→ REQUIREMENT:
Filter the entries beneath this task, copying only the lines that hold the word "characters".

PROVIDED MATERIAL below:

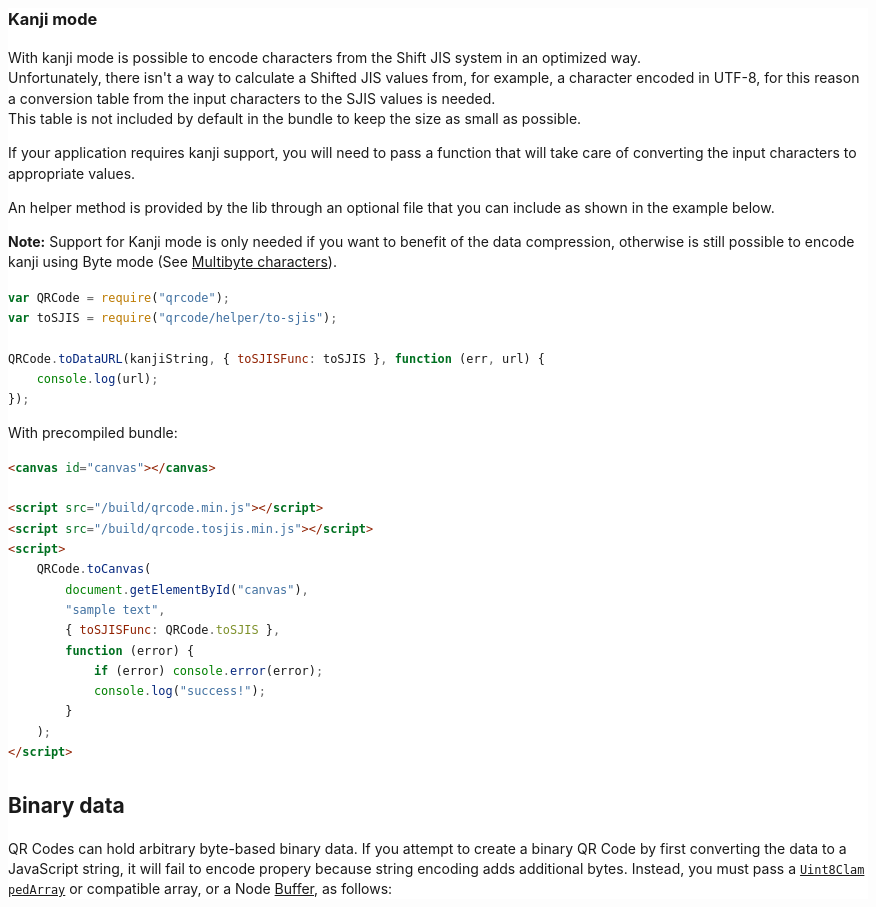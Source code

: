 ### Kanji mode

With kanji mode is possible to encode characters from the Shift JIS system in an optimized way.<br>
Unfortunately, there isn't a way to calculate a Shifted JIS values from, for example, a character encoded in UTF-8, for this reason a conversion table from the input characters to the SJIS values is needed.<br>
This table is not included by default in the bundle to keep the size as small as possible.

If your application requires kanji support, you will need to pass a function that will take care of converting the input characters to appropriate values.

An helper method is provided by the lib through an optional file that you can include as shown in the example below.

**Note:** Support for Kanji mode is only needed if you want to benefit of the data compression, otherwise is still possible to encode kanji using Byte mode (See [Multibyte characters](#multibyte-characters)).

```javascript
var QRCode = require("qrcode");
var toSJIS = require("qrcode/helper/to-sjis");

QRCode.toDataURL(kanjiString, { toSJISFunc: toSJIS }, function (err, url) {
	console.log(url);
});
```

With precompiled bundle:

```html
<canvas id="canvas"></canvas>

<script src="/build/qrcode.min.js"></script>
<script src="/build/qrcode.tosjis.min.js"></script>
<script>
	QRCode.toCanvas(
		document.getElementById("canvas"),
		"sample text",
		{ toSJISFunc: QRCode.toSJIS },
		function (error) {
			if (error) console.error(error);
			console.log("success!");
		}
	);
</script>
```

## Binary data

QR Codes can hold arbitrary byte-based binary data. If you attempt to create a binary QR Code by first converting the data to a JavaScript string, it will fail to encode propery because string encoding adds additional bytes. Instead, you must pass a [`Uint8ClampedArray`](https://developer.mozilla.org/en-US/docs/Web/JavaScript/Reference/Global_Objects/Uint8ClampedArray) or compatible array, or a Node [Buffer](https://nodejs.org/api/buffer.html), as follows:
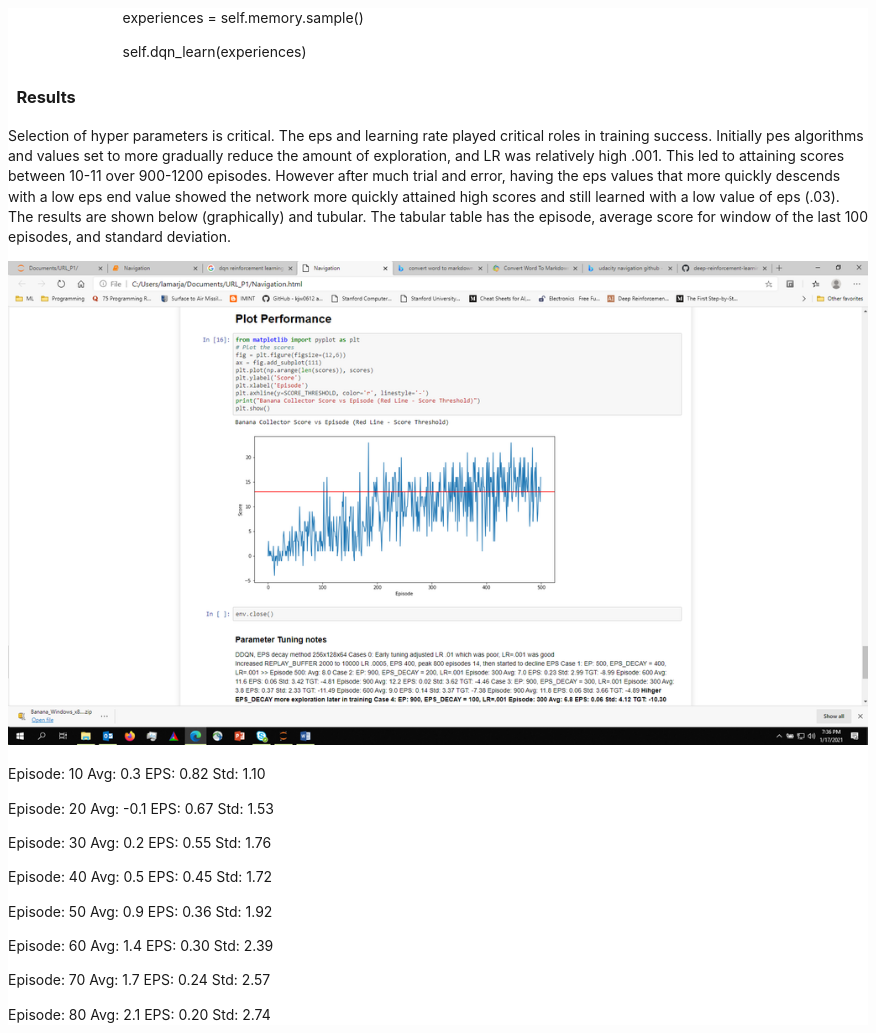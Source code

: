 `                `experiences = self.memory.sample()

`                `self.dqn\_learn(experiences)  


### ` `**Results**
Selection of hyper parameters is critical. The eps and learning rate played critical roles in training success. Initially pes algorithms and values set to more gradually reduce the amount of exploration, and LR was relatively high .001. This led to attaining scores between 10-11 over 900-1200 episodes. However after much trial and error, having the eps values that more quickly descends with a low  eps end value showed the network more quickly attained high scores and still learned with a low value of eps (.03). The results are shown below (graphically) and tubular. The tabular table has the episode, average score for window of the last 100 episodes, and standard deviation. 

![](Readme.003.png)

Episode: 10	Avg: 0.3	 EPS: 0.82	 Std: 1.10

Episode: 20	Avg: -0.1	 EPS: 0.67	 Std: 1.53

Episode: 30	Avg: 0.2	 EPS: 0.55	 Std: 1.76

Episode: 40	Avg: 0.5	 EPS: 0.45	 Std: 1.72

Episode: 50	Avg: 0.9	 EPS: 0.36	 Std: 1.92

Episode: 60	Avg: 1.4	 EPS: 0.30	 Std: 2.39

Episode: 70	Avg: 1.7	 EPS: 0.24	 Std: 2.57

Episode: 80	Avg: 2.1	 EPS: 0.20	 Std: 2.74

End of PROVIDED MATERIAL.

→ EXERCISE OUTPUT:
With kanji mode is possible to encode characters from the Shift JIS system in an optimized way.<br>
Unfortunately, there isn't a way to calculate a Shifted JIS values from, for example, a character encoded in UTF-8, for this reason a conversion table from the input characters to the SJIS values is needed.<br>
If your application requires kanji support, you will need to pass a function that will take care of converting the input characters to appropriate values.
**Note:** Support for Kanji mode is only needed if you want to benefit of the data compression, otherwise is still possible to encode kanji using Byte mode (See [Multibyte characters](#multibyte-characters)).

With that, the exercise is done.